╭─ EXTRACTED ENTRIES

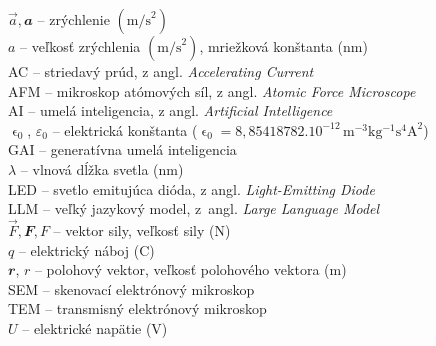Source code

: %
%
$\vec{a}, \mathbfit{a}$ -- zrýchlenie $(\mathrm{m/s}^2)$\\
$a$ -- veľkosť zrýchlenia $(\mathrm{m/s}^2)$, mriežková konštanta (nm)\\
AC -- striedavý prúd, z angl. \emph{\foreignlanguage{english}{Accelerating Current}}\\
AFM -- mikroskop atómových síl, z angl. \emph{\foreignlanguage{english}{Atomic Force Microscope}}\\
AI -- umelá inteligencia, z angl. \emph{\foreignlanguage{english}{Artificial Intelligence}}\\
$\upvarepsilon_0$, $\varepsilon_0$ -- elektrická konštanta ($\upvarepsilon_0 = 8{,}85418782\mathbin.10^{-12}\,\mathrm{m^{-3} kg^{-1} s^4 A^2}$)\\
GAI -- generatívna umelá inteligencia\\
$\lambda$ -- vlnová dĺžka svetla (nm)\\
LED -- svetlo emitujúca dióda, z angl. \emph{\foreignlanguage{english}{Light-Emitting Diode}}\\
LLM -- veľký jazykový model, z~angl. \emph{\foreignlanguage{english}{Large Language Model}}\\
$\vec{F}, \mathbfit{F}, F$ – vektor sily, veľkosť sily (N)\\
$q$ -- elektrický náboj (C)\\
$\mathbfit r$, $r$ -- polohový vektor, veľkosť polohového vektora (m)\\
SEM -- skenovací elektrónový mikroskop\\
TEM -- transmisný elektrónový mikroskop\\
$U$ -- elektrické napätie (V)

╰─

■ DESCRIPTION OF THE TASK ■
Return all records exactly; no pictures.

■ SOLVED EXERCISE ■
Source code

: %
%
$\vec{a}, \mathbfit{a}$ -- zrýchlenie $(\mathrm{m/s}^2)$\\
$a$ -- veľkosť zrýchlenia $(\mathrm{m/s}^2)$, mriežková konštanta (nm)\\
AC -- striedavý prúd, z angl. \emph{\foreignlanguage{english}{Accelerating Current}}\\
AFM -- mikroskop atómových síl, z angl. \emph{\foreignlanguage{english}{Atomic Force Microscope}}\\
AI -- umelá inteligencia, z angl. \emph{\foreignlanguage{english}{Artificial Intelligence}}\\
$\upvarepsilon_0$, $\varepsilon_0$ -- elektrická konštanta ($\upvarepsilon_0 = 8{,}85418782\mathbin.10^{-12}\,\mathrm{m^{-3} kg^{-1} s^4 A^2}$)\\
GAI -- generatívna umelá inteligencia\\
$\lambda$ -- vlnová dĺžka svetla (nm)\\
LED -- svetlo emitujúca dióda, z angl. \emph{\foreignlanguage{english}{Light-Emitting Diode}}\\
LLM -- veľký jazykový model, z~angl. \emph{\foreignlanguage{english}{Large Language Model}}\\
$\vec{F}, \mathbfit{F}, F$ – vektor sily, veľkosť sily (N)\\
$q$ -- elektrický náboj (C)\\
$\mathbfit r$, $r$ -- polohový vektor, veľkosť polohového vektora (m)\\
SEM -- skenovací elektrónový mikroskop\\
TEM -- transmisný elektrónový mikroskop\\
$U$ -- elektrické napätie (V)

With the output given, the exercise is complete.